Cora Studstill-Perry of Greater Antioch Missionary Baptist Church trustee board chairperson
Cora Studstill-Perry explains the importance of the play "Black Wall Street."

"In less than two weeks," she said.

It was a nice blueprint for one group, but history also reveals resentment from less prosperous whites, and the KKK grew.

"There was jealousy brewing," Balbuena said.

But instead of focusing on the destruction, her play "Black Wall Street" focuses on the district's success.

"I didn't want to do a documentary," she said. "My motto is, 'I aspire to inspire before I expire.'"

Performed first in 2017, "Black Wall Street" goes beyond the arrest of shoeshiner Dick Rowland, who tripped getting out of an elevator and grabbed the arm of a white elevator operator to catch his balance. He was charged and arrested with assault.

On May 31, while Rowland was in jail, a white mob surrounded it and was later met by approximately 75 black men who showed up to defend Rowland's honor. Shots were fired and 12 people were killed -- 10 white and two Black. What followed was the destruction of Greenwood by air and by ground.

"This was a time when white America realized Black America was gaining wealth, and the only way to stop it was to destroy it," Balbuena said.

"Black Wall Street" has a cast of 40 people that's traveled to Tampa and other parts of Florida sharing the story of Greenwood's people -- the millionaires, the founders and the socialites who only bought their clothes in Paris.

The play has also traveled to civic organizations and churches.

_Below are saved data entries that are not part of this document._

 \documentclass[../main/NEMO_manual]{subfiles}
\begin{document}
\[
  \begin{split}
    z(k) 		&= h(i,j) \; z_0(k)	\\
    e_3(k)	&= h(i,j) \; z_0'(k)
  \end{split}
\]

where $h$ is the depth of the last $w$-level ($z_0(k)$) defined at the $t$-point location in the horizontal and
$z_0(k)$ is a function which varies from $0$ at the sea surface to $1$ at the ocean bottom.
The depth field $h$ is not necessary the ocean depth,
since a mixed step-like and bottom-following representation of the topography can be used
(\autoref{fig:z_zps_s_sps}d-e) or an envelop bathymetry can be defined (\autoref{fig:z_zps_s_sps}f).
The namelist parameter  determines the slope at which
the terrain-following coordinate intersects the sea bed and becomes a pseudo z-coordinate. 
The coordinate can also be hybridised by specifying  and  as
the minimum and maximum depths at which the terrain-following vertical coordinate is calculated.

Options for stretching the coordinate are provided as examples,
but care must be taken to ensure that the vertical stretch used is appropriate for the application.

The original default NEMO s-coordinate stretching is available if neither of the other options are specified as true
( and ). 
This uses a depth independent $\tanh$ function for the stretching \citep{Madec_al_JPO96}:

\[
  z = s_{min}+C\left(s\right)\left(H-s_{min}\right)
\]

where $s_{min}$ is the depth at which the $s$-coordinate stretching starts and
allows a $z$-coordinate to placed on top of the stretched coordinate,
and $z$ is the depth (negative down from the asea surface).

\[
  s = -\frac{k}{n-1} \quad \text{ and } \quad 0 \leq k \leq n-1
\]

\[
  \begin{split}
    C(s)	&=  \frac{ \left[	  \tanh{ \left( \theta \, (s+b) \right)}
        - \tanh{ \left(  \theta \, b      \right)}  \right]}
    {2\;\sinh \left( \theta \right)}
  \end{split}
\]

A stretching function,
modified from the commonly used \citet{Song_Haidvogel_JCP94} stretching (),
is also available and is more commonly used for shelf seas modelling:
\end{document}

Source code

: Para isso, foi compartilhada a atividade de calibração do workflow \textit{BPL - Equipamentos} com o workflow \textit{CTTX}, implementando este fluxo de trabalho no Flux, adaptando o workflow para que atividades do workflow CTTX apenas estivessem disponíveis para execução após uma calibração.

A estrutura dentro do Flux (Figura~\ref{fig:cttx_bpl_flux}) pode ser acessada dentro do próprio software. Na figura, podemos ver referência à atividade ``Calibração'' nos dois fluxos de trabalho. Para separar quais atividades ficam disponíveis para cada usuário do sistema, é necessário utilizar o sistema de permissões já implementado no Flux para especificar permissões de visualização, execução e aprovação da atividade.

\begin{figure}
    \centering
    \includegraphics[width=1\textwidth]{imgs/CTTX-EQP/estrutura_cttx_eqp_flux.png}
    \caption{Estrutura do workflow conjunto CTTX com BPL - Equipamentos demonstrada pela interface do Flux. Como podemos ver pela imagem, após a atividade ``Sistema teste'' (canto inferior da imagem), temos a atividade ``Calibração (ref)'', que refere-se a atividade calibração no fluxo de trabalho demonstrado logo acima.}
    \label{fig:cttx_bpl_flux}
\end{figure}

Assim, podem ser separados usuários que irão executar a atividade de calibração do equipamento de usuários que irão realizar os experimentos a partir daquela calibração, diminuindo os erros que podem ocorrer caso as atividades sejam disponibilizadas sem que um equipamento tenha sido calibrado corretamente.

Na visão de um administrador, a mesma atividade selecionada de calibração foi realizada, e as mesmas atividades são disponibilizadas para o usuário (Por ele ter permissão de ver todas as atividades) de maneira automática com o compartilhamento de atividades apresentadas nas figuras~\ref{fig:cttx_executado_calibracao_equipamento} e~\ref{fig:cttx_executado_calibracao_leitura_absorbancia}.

"This is our history. If it's not shared, and if it's not told, it never happened," said Cora Studstill-Perry, Greater Antioch Missionary Baptist Church trustee board chairperson.

"An education is something that no one can take from you, so the more I put in, the better I make me," Balbuena added.

Balbuena's company Creative Touches Productions, LLC wants to get "Black Wall Street" back on the road now that COVID-19 restrictions have decreased. She also wants to open to performances on request.